In Go, numeric data types have both a built-in fixed-size implementation, and a package for arbitrary-precision.

Ultimately, Go should perhaps have both kinds.
A default fixed-size decimal128 implementation for usual cases, and a big.Decimal for more specialized cases.

base	built-in fixed-size	arbitrary-precision package
2	int	big.Int
2	float64	big.Float
10	decimal128	big.Decimal

[rin01]

If anyone wants to play with a fixed-size decimal package, I have written this Go wrapper around the decNumber package of Mike Cowllishaw, but just the "decQuad" data type.
The package is well tested.

decnum.Quad is a 128 bits fixed-size base-10 floating point

https://github.com/rin01/decnum
https://godoc.org/github.com/rin01/decnum

[kostya-sh]

@rin01, your decnum package looks very interesting. In fact I think that a package that supports both fixed size types (decimal.Single, decimal.Double, decimal.Quad) and an arbitrary precision type (decimal.Number) for decimal numbers that is modeled after decnumber library could be a very good addition to golang.org/x packages. Such package will probably will have to be implemented in pure Go. I don't think that it fits math/big package though as the APIs are quite different. Maybe you can create another proposal?
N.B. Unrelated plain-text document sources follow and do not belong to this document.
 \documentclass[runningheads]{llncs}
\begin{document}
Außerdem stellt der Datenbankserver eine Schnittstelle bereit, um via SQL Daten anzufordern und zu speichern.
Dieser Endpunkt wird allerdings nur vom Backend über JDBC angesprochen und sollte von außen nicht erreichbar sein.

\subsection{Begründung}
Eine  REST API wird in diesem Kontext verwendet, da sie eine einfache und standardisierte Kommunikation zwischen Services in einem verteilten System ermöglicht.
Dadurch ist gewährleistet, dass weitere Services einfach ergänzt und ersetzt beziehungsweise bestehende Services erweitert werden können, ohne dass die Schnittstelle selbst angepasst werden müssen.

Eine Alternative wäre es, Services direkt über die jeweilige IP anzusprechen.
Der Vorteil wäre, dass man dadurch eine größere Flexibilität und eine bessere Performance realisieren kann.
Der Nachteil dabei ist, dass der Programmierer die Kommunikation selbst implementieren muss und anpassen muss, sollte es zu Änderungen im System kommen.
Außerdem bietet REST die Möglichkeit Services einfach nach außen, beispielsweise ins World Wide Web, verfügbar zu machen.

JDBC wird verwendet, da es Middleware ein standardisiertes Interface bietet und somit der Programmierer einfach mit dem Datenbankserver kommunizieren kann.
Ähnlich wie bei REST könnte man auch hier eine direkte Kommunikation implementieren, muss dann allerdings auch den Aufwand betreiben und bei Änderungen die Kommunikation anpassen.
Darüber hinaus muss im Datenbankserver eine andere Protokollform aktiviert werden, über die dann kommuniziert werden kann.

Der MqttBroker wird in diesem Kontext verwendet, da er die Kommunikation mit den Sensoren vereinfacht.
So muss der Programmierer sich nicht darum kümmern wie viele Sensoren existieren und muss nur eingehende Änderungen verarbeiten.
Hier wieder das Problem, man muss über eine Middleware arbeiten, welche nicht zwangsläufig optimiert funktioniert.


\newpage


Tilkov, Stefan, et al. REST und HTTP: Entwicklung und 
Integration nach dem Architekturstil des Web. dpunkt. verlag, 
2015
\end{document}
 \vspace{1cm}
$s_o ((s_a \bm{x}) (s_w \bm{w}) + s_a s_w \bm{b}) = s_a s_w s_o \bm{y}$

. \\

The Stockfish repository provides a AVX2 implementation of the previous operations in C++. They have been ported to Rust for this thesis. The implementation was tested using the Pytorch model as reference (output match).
If possible I would like to keep this proposal limited to the new math/big Decimal type with a set of methods similar to Float type. The purpose of big.Decimal is to provide a standard and consistent API to work with arbitrary precision decimal numbers in Go that will work for 99% of users. And users requiring more control or better performance or different API could look at other packages similar to your decnum proposal.

I will update the proposal with more details as requested by @griesemer soon.

[kostya-sh]

I have updated the issue to include more details about the proposed implementation.

[rin01]

@kostya-sh: I agree with you. This proposal should be limited to math/big Decimal type with similar API to Float type. This would be great and will make the arbitrary-precision package math/big complete in a consistent manner.
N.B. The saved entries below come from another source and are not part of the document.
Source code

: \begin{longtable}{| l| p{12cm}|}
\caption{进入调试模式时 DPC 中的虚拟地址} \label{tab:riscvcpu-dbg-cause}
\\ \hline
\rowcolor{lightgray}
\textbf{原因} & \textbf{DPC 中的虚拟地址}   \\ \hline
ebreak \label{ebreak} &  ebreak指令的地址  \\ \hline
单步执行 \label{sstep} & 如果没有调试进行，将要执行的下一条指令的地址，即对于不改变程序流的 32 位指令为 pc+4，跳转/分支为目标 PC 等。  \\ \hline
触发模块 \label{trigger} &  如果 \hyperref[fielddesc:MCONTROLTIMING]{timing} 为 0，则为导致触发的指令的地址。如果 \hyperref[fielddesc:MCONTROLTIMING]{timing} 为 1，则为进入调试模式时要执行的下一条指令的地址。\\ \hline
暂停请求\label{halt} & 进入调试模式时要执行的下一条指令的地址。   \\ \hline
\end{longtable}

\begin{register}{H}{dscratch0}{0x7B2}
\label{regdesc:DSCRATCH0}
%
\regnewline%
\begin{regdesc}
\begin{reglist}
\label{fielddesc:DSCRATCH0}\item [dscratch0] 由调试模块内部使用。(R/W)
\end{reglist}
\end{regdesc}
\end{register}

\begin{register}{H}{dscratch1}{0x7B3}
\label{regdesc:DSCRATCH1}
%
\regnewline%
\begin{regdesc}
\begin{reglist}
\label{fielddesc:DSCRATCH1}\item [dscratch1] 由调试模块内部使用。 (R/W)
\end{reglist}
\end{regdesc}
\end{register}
Fixed-size base-10 floating point like decimal128 is another topic and should belong to another package and issue.
Just for info, I am working on my decnum package to make it fully tested, debugged and usable for next week.
This way, even if a pure Go implementation of decimal128 (aka decnum.Quad) is desirable, it won't be an urgent topic any more.

[mpvl]

As an FYI, some of the issues that are aimed to be solved by this proposal, like rounding modes and precision (trailing zeros), I plan to address in the number formatting package in the text repo. In this model, aspects like rounding and precision are considered a property of the visualization, not the underlying number. This allows precision in computation to be higher than that of visualization. The number rendering would also support the big variants.

This is not to say that an addition of big.Dec (naming to be consistent) wouldn't be useful; I think it would be, even though it could be easily simulated with big.Int. Mostly, it would define a standard for decimal numbers so that it can be supported out of the box in other repos (like text). Note that many major frameworks, including .Net, OS X Foundation, Java etc. all have this functionality in their core library, which indicates it probably belongs there.
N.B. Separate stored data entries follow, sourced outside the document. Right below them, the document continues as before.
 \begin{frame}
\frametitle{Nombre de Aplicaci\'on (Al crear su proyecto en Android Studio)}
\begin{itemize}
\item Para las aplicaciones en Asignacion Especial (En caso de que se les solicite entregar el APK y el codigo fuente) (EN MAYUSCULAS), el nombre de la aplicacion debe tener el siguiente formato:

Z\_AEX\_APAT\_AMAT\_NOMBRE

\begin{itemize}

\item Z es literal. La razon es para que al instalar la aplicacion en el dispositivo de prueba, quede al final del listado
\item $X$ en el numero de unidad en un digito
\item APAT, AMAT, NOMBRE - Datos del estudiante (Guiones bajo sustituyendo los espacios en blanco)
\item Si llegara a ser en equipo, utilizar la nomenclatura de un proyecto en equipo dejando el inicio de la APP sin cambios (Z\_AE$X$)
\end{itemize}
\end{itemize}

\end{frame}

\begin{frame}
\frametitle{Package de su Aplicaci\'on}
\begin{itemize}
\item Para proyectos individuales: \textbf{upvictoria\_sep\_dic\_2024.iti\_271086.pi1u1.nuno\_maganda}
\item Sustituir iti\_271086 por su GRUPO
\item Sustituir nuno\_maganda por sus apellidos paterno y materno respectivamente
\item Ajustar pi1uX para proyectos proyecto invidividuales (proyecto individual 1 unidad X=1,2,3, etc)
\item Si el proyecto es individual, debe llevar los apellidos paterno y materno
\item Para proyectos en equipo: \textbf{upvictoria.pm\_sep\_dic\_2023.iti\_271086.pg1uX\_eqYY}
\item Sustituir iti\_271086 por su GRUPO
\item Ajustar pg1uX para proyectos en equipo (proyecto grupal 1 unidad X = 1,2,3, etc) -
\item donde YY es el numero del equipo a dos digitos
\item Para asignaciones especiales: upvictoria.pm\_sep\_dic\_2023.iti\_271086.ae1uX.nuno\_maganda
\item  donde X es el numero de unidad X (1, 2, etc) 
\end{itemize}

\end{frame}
One could try to make the rounding definitions more general than just math/big. One could define a math/round package (as in .Net) or, IMO better, define the rounding modes and behaviors in math and add a func Round(float64, Rounding) (res float64, exact bool) to complement Floor and Trunc. In math/big, the various operations would use these rounding types. The method Dec(round math.Rounding) (d *Dec, exact bool) could then be defined on Rat to convert it to Dec. There is no efficient easy way to do that now that I can think of.

Note that these rounding parameters don't cover the whole spectrum of rounding algorithms. For currencies and in finance one sometimes does not round to a power of 10. I think it will be sufficient to simulate it, though. For example, rounding for Swiss accounting could be achieved by rounding HalfEven and then completing the rounding "manually" to select 0 or 5 for the last digit.